General information
- Location: West 104th Street and Columbus Avenue New York, NY Upper West Side, Manhattan
- Coordinates: 40°47′52.47″N 73°57′49.88″W﻿ / ﻿40.7979083°N 73.9638556°W
- System: Former Manhattan Railway elevated station
- Operator: Interborough Rapid Transit Company
- Line: Ninth Avenue Line
- Platforms: 2 side platforms
- Tracks: 3 (1 upper level; 2 lower level)

History
- Opened: June 21, 1879; 147 years ago
- Closed: June 11, 1940; 86 years ago

Former services
| Preceding station | Interborough Rapid Transit |  |  | Following station |
| 110th Street toward 155th Street |  | Sixth Avenue |  | 99th Street toward South Ferry |
|  | Ninth Avenue Local |  |

Location

= 104th Street station (IRT Ninth Avenue Line) =

Former Manhattan Railway elevated station (closed 1940)

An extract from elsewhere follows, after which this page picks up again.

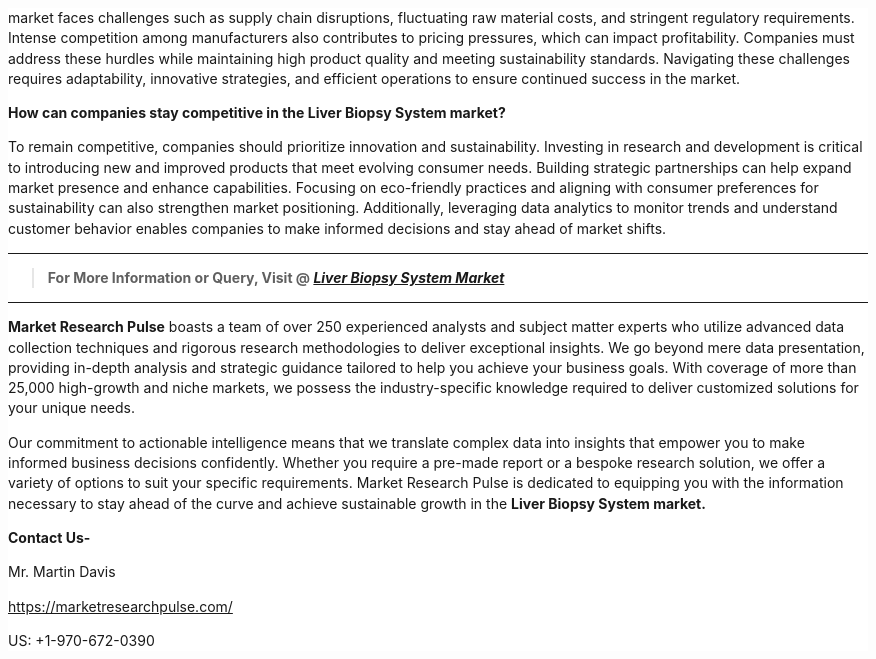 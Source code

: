 market faces challenges such as supply chain disruptions, fluctuating raw material costs, and stringent regulatory requirements. Intense competition among manufacturers also contributes to pricing pressures, which can impact profitability. Companies must address these hurdles while maintaining high product quality and meeting sustainability standards. Navigating these challenges requires adaptability, innovative strategies, and efficient operations to ensure continued success in the market.</p><p><strong>How can companies stay competitive in the Liver Biopsy System market?</strong></p><p>To remain competitive, companies should prioritize innovation and sustainability. Investing in research and development is critical to introducing new and improved products that meet evolving consumer needs. Building strategic partnerships can help expand market presence and enhance capabilities. Focusing on eco-friendly practices and aligning with consumer preferences for sustainability can also strengthen market positioning. Additionally, leveraging data analytics to monitor trends and understand customer behavior enables companies to make informed decisions and stay ahead of market shifts.</p><hr /><blockquote><p><strong>For More Information or Query, Visit @&nbsp;<em><a href="https://marketresearchpulse.com/report/78948/liver-biopsy-system-market?utm_source=Linkedin&utm_medium=0110">Liver Biopsy System Market</a></em></strong></p></blockquote><hr /><p><strong>Market Research Pulse</strong> boasts a team of over 250 experienced analysts and subject matter experts who utilize advanced data collection techniques and rigorous research methodologies to deliver exceptional insights. We go beyond mere data presentation, providing in-depth analysis and strategic guidance tailored to help you achieve your business goals. With coverage of more than 25,000 high-growth and niche markets, we possess the industry-specific knowledge required to deliver customized solutions for your unique needs.</p><p>Our commitment to actionable intelligence means that we translate complex data into insights that empower you to make informed business decisions confidently. Whether you require a pre-made report or a bespoke research solution, we offer a variety of options to suit your specific requirements. Market Research Pulse is dedicated to equipping you with the information necessary to stay ahead of the curve and achieve sustainable growth in the <strong>Liver Biopsy System market.</strong></p><p><strong>Contact Us-</strong></p><p>Mr. Martin Davis</p><p>https://marketresearchpulse.com/</p><p>US: +1-970-672-0390</p>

The 104th Street station was a local station on the demolished IRT Ninth Avenue Line in Manhattan, New York City. It had two levels. The lower level was built first and had two tracks and two side platforms and served local trains. The upper level was built as part of the Dual Contracts and had one track that served express trains that bypassed this station. It opened on June 21, 1879, and closed on June 11, 1940. The next southbound stop was 99th Street. The next northbound stop was 116th Street station until June 3, 1903, and then 110th Street. This had a view of the Suicide Curve at 110th Street.